Although, as Simpson maintains, an outsider’s perspective can be valuable for a photographer, the privileged view delivers special rewards. “With Doug Harris and other movement photographers, we see the slow work of movement building and relationship building,” said Leigh Raiford, professor of African American Studies at the University of California, Berkeley, who is a series editor along with Lewis and Willis. “Often we see photographs of demonstrations and confrontations between protesters and the police. Here you see the unsexy work of social movements.”

“Doug Harris is in the Harlem community,” Willis said. “There is a photograph he made of Malcolm X and Fannie Lou Hamer sitting at the Theresa Hotel. I didn’t know that they were there together.”
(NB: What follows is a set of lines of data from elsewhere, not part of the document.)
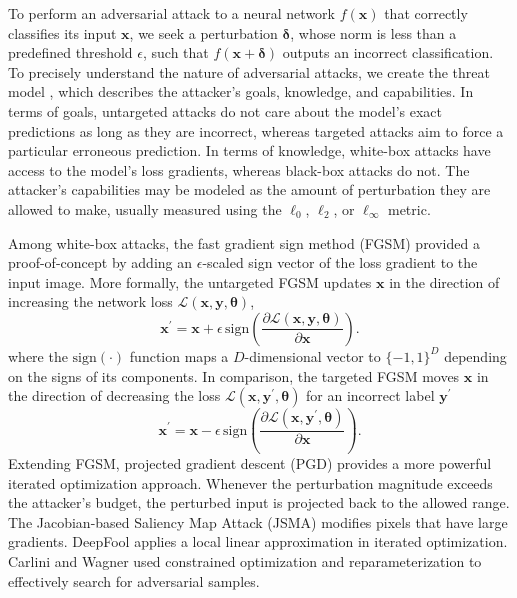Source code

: To perform an adversarial attack to a neural network $f(\bm x)$ that correctly classifies its input $\bm x$, we seek a perturbation $\bm \delta$, whose norm is less than a predefined threshold $\epsilon$, such that $f(\bm x + \bm \delta)$ outputs an incorrect classification. 
%
To precisely understand the nature of adversarial attacks, we create the threat model \cite{carlini2019evaluating}, which describes the attacker's goals, knowledge, and capabilities. In terms of goals, untargeted attacks do not care about the model's exact predictions as long as they are incorrect, whereas targeted attacks aim to force a particular erroneous prediction. In terms of knowledge, white-box attacks have access to the model's loss gradients, whereas black-box attacks do not. The attacker's capabilities may be modeled as the amount of perturbation they are allowed to make, usually measured using the $\ell_0$, $\ell_2$, or $\ell_{\infty}$ metric.

Among white-box attacks, the fast gradient sign method (FGSM) \cite{explaining_harnessing_adv_egs} provided a proof-of-concept by adding an $\epsilon$-scaled sign vector of the loss gradient to the input image. More formally, the untargeted FGSM updates $\bm x$ in the direction of increasing the network loss $\mathcal{L}(\bm x, \bm y, \bm \theta)$,
\begin{equation}
\bm x^\prime = \bm x + \epsilon \, \text{sign}\left(\frac{\partial \mathcal{L}(\bm x, \bm y, \bm \theta)}{\partial \bm x}\right).
\end{equation}
where the $\text{sign}(\cdot)$ function maps a $D$-dimensional vector to $\{-1, 1\}^D$ depending on the signs of its components. 
In comparison, the targeted FGSM moves $\bm x$ in the direction of decreasing the loss $\mathcal{L}(\bm x, \bm y^\prime, \bm \theta)$ for an incorrect label $\bm y^\prime$
\begin{equation}
\bm x^\prime = \bm x - \epsilon \, \text{sign}\left(\frac{\partial \mathcal{L}(\bm x, \bm y^\prime, \bm \theta)}{\partial \bm x}\right).
\end{equation}
Extending FGSM, projected gradient descent (PGD) \cite{toward_robust_dnn} provides a more powerful iterated optimization approach. Whenever the perturbation magnitude exceeds the attacker's budget, the perturbed input is projected back to the allowed range. 
The Jacobian-based Saliency Map Attack (JSMA) \cite{jsma} modifies pixels that have large gradients. DeepFool \cite{deepfool} applies a local linear approximation in iterated optimization. Carlini and Wagner \cite{cw} used constrained optimization and reparameterization to effectively search for adversarial samples. 

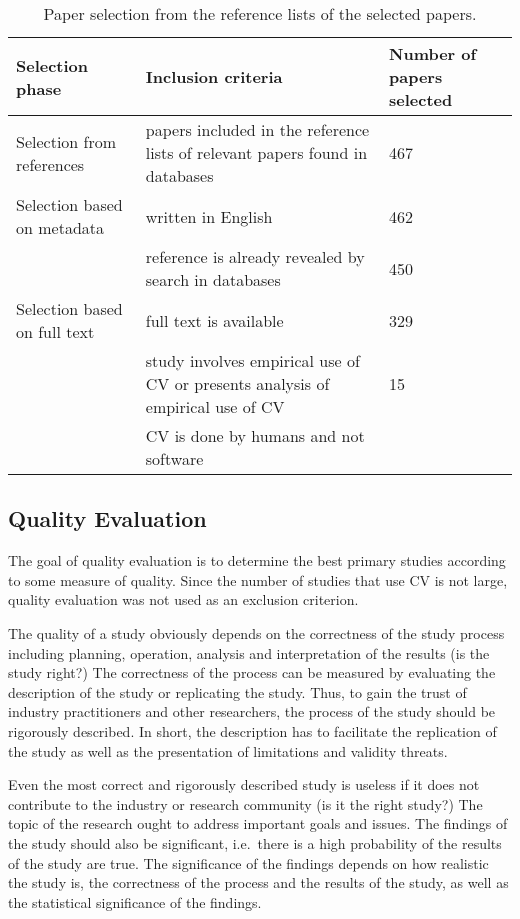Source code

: 
%
\begin{table}
	\scriptsize
\caption{\label{tab:Paper-Selection-from}Paper selection from the reference lists of the selected papers.}

\begin{tabular}{|>{\raggedright}p{}|>{\raggedright}p{}|>{\raggedright}p{}|}
\hline 
Selection phase & Inclusion criteria & Number of papers selected\tabularnewline
\hline\hline
Selection from references & papers included in the reference lists of relevant papers found in databases & 467 \tabularnewline
\hline 


Selection based on metadata & written in English & 462 \tabularnewline
\cline{2-3}
& reference is already revealed by search in databases & 450 \tabularnewline
\hline
Selection based on full text & full text is available  & 329 \tabularnewline
\cline{2-3}
& study involves empirical use of CV or presents analysis of empirical use of CV & 15 \tabularnewline
\cline{2-2}
& CV is done by humans and not software & \tabularnewline
\hline


\end{tabular}%
\end{table}


\subsection{\label{QE}Quality Evaluation}
The goal of quality evaluation is to determine the best primary studies according to some measure of quality.
Since the number of studies that use CV is not large, quality evaluation was not used as an exclusion criterion.

The quality of a study obviously depends on the correctness of the study process including planning, operation, analysis and interpretation of the results (is the study right?) The correctness of the process can be measured by evaluating the description of the study or replicating the study. Thus, to gain the trust of industry practitioners and other researchers, the process of the study should be rigorously described. In short, the description has to facilitate the replication of the study as well as the presentation of limitations and validity threats.

Even the most correct and rigorously described study is useless if it does not contribute to the industry or research community (is it the right study?) The topic of the research ought to address important goals and issues. The findings of the study should also be significant, i.e.\ there is a high probability of the results of the study are true. The significance of the findings depends on how realistic the study is, the correctness of the process and the results of the study, as well as the statistical significance of the findings.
The Vision & Justice book series is just one prong of Lewis’s project, which also features what she calls “convenings,” supported by the Ford Foundation, where experts from various disciplines discuss how to achieve full citizenship for all Americans with an emphasis on the power of imagery.

For Lewis, photography is, to use Parks’s phrase, “a choice of weapons” in a long campaign. “What is special about Sarah is her vision for the future of the field,” said Henry Louis Gates Jr., director of the Hutchins Center for African and African American Research at Harvard, who credits Lewis with “an academic entrepreneurial vision.”

“Her field is the study of African American art,” he said. “Sarah has the instinct to say, how can we ensure that this field becomes firmly embedded within art history long after the initial energy has waned?”